Our predictions are sometimes wrong, but only because our knowledge is limited. We think we know someone's personality, but we only know what they show us, not the emotions they keep hidden. We think we know how the stock market will react, but we aren't aware of all the economic indicators in every company and in every nation. It doesn't look like rain, but there's a sudden depression moving in from the south. And so on.
If we did know everything, we would be able to predict the future. We could predict the girl our son is going to meet and fall in love with ten years from now if knew that on a certain date he will be downtown; it'll start to rain and he won't have an umbrella so he'll go into Starbucks and find himself sitting beside an attractive young woman who apologises for dripping water on him. We would know about the rain if we knew everything about global weather systems. We would know he will be downtown because we would know the job he is going to get. And we would know he would get that job because he will stay up late one night writing out the application and we would know that he would be offered the job because his interviewer will be in a good mood because she has put more sugar than usual in her coffee. And so on.
We would know all this because we would know the whole chain of circumstances underlying each event that preceded their meeting.
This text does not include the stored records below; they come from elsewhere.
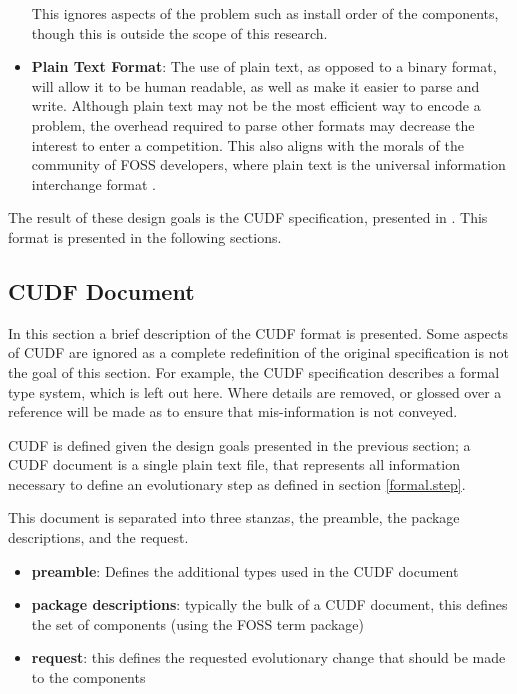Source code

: \begin{itemize}
  This ignores aspects of the problem such as install order of the components, though this is outside the scope of this research.
  \item \textbf{Plain Text Format}:
  The use of plain text, as opposed to a binary format, will allow it to be human readable, as well as make it easier to parse and write.
  Although plain text may not be the most efficient way to encode a problem, the overhead required to parse other formats may decrease the interest to enter a competition.
  This also aligns with the morals of the community of FOSS developers, where plain text is the universal information interchange format \cite{ray2003}.
\end{itemize}

The result of these design goals is the CUDF specification, presented in \cite{treinen2009common}.
This format is presented in the following sections.

\subsection{CUDF Document}
In this section a brief description of the CUDF format is presented.
Some aspects of CUDF are ignored as a complete redefinition of the original specification is not the goal of this section.
For example, the CUDF specification describes a formal type system, which is left out here.
Where details are removed, or glossed over a reference will be made as to ensure that mis-information is not conveyed. 

CUDF is defined given the design goals presented in the previous section;
a CUDF document is a single plain text file, that represents all information necessary to define an evolutionary step as defined in section \ref{formal.step}.

This document is separated into three stanzas, the preamble, the package descriptions, and the request.

\begin{itemize}
  \item \textbf{preamble}: Defines the additional types used in the CUDF document
  \item \textbf{package descriptions}: typically the bulk of a CUDF document, this defines the set of components (using the FOSS term package)
  \item \textbf{request}: this defines the requested evolutionary change that should be made to the components 
\end{itemize}

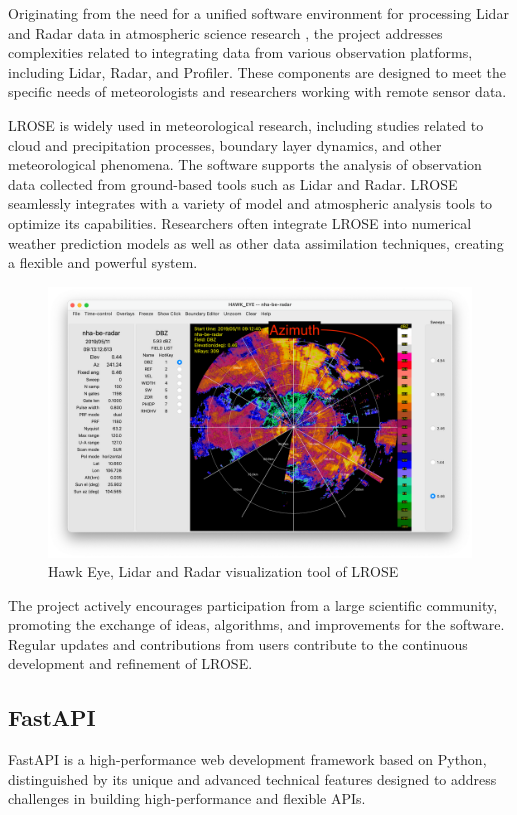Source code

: Originating from the need for a unified software environment for processing Lidar and Radar data in atmospheric science research \cite{lrose}, the project addresses complexities related to integrating data from various observation platforms, including Lidar, Radar, and Profiler. These components are designed to meet the specific needs of meteorologists and researchers working with remote sensor data.

LROSE is widely used in meteorological research, including studies related to cloud and precipitation processes, boundary layer dynamics, and other meteorological phenomena. The software supports the analysis of observation data collected from ground-based tools such as Lidar and Radar. LROSE seamlessly integrates with a variety of model and atmospheric analysis tools to optimize its capabilities. Researchers often integrate LROSE into numerical weather prediction models as well as other data assimilation techniques, creating a flexible and powerful system.

\begin{figure}[H]
    \centering
    \includegraphics[width=0.8\linewidth]{Images/3.5-hawk-eye.png}
    \caption{Hawk Eye, Lidar and Radar visualization tool of LROSE}
    \label{fig:hawk-eye}
\end{figure}

The project actively encourages participation from a large scientific community, promoting the exchange of ideas, algorithms, and improvements for the software. Regular updates and contributions from users contribute to the continuous development and refinement of LROSE.

\subsection{FastAPI}
FastAPI is a high-performance web development framework based on Python, distinguished by its unique and advanced technical features designed to address challenges in building high-performance and flexible APIs.

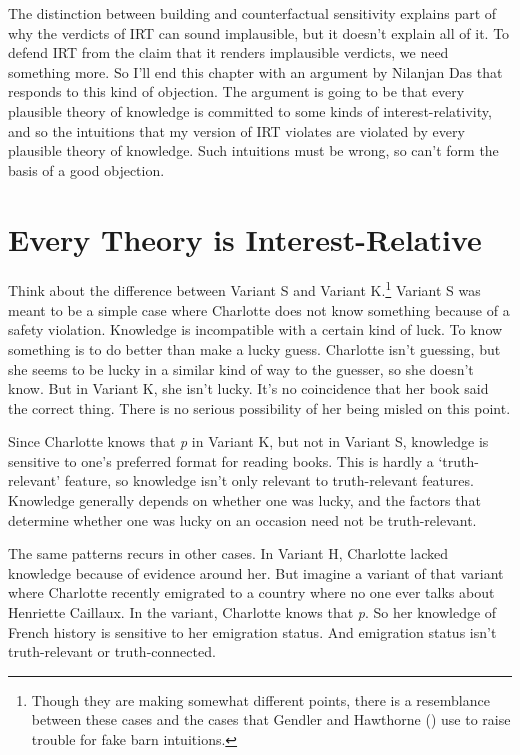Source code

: \documentclass[
  10pt,
  letterpaper,
  twoside]{scrbook}
\begin{document}
The distinction between building and counterfactual sensitivity explains
part of why the verdicts of IRT can sound implausible, but it doesn't
explain all of it. To defend IRT from the claim that it renders
implausible verdicts, we need something more. So I'll end this chapter
with an argument by Nilanjan Das that responds to this kind of
objection. The argument is going to be that every plausible theory of
knowledge is committed to some kinds of interest-relativity, and so the
intuitions that my version of IRT violates are violated by every
plausible theory of knowledge. Such intuitions must be wrong, so can't
form the basis of a good objection.

\section{Every Theory is Interest-Relative}\label{sec-das}

Think about the difference between Variant S and Variant K.\footnote{Though
  they are making somewhat different points, there is a resemblance
  between these cases and the cases that Gendler and Hawthorne
  () use to raise trouble for fake barn
  intuitions.} Variant S was meant to be a simple case where Charlotte
does not know something because of a safety violation. Knowledge is
incompatible with a certain kind of luck. To know something is to do
better than make a lucky guess. Charlotte isn't guessing, but she seems
to be lucky in a similar kind of way to the guesser, so she doesn't
know. But in Variant K, she isn't lucky. It's no coincidence that her
book said the correct thing. There is no serious possibility of her
being misled on this point.

Since Charlotte knows that \emph{p} in Variant K, but not in Variant S,
knowledge is sensitive to one's preferred format for reading books. This
is hardly a `truth-relevant' feature, so knowledge isn't only relevant
to truth-relevant features. Knowledge generally depends on whether one
was lucky, and the factors that determine whether one was lucky on an
occasion need not be truth-relevant.

The same patterns recurs in other cases. In Variant H, Charlotte lacked
knowledge because of evidence around her. But imagine a variant of that
variant where Charlotte recently emigrated to a country where no one
ever talks about Henriette Caillaux. In the variant, Charlotte knows
that \emph{p}. So her knowledge of French history is sensitive to her
emigration status. And emigration status isn't truth-relevant or
truth-connected.
\end{document}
And if we had total knowledge - omniscience - we would know exactly how their married life would proceed, how happy they would be, how many children they would have. And so on.
2.8c God knows
2d We are not free
The fact that God knows everything means that human beings have no free will. In our minds we are free - but the freedom is illusory. We think we are free because we do not see or understand all the influences on our personalities and lives - our parents' attitudes towards us, the viruses lurking in the air, airline timetables, bank crashes, friends' emotions, a shop window display. And so on.
But for God, we have no free will. He knows already every influence, past, present and future on our lives. He knows how we behave - and will behave - in every situation. He knows whether we will worship or abandon him. It makes no difference what we do, whether we pray and worship or sin and blaspheme; God knows, even before we are born whether we will enter Heaven or Hell after we die. Our free will is an illusion; our lives are forever fixed in the amber of God's mind.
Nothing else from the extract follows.